There is only one way to solve the entry-level job crisis.
It isn't by attempting to stop the progress of AI. It isn't by bemoaning the state of entry-level hiring. It isn't by trying to guilt employers into “doing their part” to train young workers.
The only way to get employers to start hiring entry-level employees again is to . . .
create entry-level employees who are so good that companies WANT to hire them
We call those employees “cyborgs.”
Although the ominous trend around entry-level hiring is extremely unfortunate (and dangerous), it’s an understandable reaction from employers. Skilling entry-level employees has always been a necessary evil for companies. They’re not schools.
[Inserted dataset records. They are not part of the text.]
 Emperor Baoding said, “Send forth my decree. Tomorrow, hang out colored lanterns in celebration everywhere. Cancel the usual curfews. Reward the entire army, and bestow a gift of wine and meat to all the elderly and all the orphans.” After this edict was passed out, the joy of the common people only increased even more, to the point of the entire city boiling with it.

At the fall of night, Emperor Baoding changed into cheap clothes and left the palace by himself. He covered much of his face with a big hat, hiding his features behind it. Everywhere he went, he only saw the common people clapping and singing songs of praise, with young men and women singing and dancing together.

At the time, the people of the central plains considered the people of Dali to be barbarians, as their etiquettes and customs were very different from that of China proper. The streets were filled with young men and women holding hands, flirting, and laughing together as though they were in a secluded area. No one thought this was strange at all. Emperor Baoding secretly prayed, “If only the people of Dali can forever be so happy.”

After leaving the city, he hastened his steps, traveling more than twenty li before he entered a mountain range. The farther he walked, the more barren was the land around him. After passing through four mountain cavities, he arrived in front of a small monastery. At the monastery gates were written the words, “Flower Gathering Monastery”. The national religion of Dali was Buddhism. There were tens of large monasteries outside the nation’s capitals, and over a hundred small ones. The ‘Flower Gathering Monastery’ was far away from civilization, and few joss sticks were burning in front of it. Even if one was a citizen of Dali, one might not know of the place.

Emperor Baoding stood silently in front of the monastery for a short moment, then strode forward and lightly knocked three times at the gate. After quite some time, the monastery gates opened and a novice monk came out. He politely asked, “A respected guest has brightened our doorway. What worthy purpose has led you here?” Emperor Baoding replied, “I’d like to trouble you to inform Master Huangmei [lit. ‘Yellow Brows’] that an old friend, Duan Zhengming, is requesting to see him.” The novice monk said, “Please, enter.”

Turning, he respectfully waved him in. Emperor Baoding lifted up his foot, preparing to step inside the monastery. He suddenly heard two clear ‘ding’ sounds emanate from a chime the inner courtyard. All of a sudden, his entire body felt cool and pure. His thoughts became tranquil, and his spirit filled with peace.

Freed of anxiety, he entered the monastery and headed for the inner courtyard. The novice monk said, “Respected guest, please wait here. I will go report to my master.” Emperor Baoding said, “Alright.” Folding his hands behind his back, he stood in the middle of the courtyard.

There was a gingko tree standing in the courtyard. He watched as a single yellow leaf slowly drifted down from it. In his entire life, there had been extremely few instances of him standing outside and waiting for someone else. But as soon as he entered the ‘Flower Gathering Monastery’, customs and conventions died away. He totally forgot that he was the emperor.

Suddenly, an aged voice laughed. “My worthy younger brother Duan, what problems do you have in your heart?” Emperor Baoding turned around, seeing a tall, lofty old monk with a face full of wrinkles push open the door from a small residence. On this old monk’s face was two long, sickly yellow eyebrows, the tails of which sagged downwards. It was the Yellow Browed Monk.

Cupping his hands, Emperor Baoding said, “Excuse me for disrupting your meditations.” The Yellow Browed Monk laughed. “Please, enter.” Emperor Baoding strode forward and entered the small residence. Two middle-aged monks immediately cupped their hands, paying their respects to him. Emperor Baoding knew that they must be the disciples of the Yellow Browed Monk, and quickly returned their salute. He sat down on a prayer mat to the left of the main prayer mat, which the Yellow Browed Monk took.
They exist to produce and sell goods & services.
But universities have been handing them workers without relevant skills for decades. So, companies were forced to tolerate the burden of training new graduates because they had no alternative.
but now there’s an alternative
AI.
Here’s what’s interesting, though. Any non-software-developer who uses AI tools knows that most are, in a word, “fine.” And yet more and more employers have been choosing robots over humans.
Why? Because inexpensive quasi-skilled AI that adds immediate value is far more attractive than expensive unskilled college grads who take a year to be value accretive. This is the key insight that most people miss:
the entry-level job crisis isn’t an AI problem; it’s a higher ed problem
If you present a company with an entry-level professional who is truly job-ready, who is a master of leveraging AI, and who adds significant value from the moment they walk in, THAT person is dramatically more attractive than AI alone.
in other words, cyborgs beat robots
So, the solution to the entry-level crisis isn’t resistance against AI. It's reinvention. Of higher ed. And higher ed cannot be reinvented simply by tweaking the university model. Adding another course, another credential, or another internship requirement will not close a readiness gap this large.
An entirely new category of higher ed is required. One that replaces the university model. One that is purpose-built to produce this must-have entry-level employee.
At pega6, we call this category “workforce engineering.” These institutions are designed to build the builders. They will produce AI-native professionals who are completely job ready from the day they graduate.
THAT’S the type of entry-level employee that companies will enthusiastically hire over just using AI.
the future does not belong to AI alone; it belongs to those who know how to wield it
Robots may beat humans . . . but cyborgs beat robots. And the organizations that can produce cyborgs will be the ones that solve the entry-level job crisis.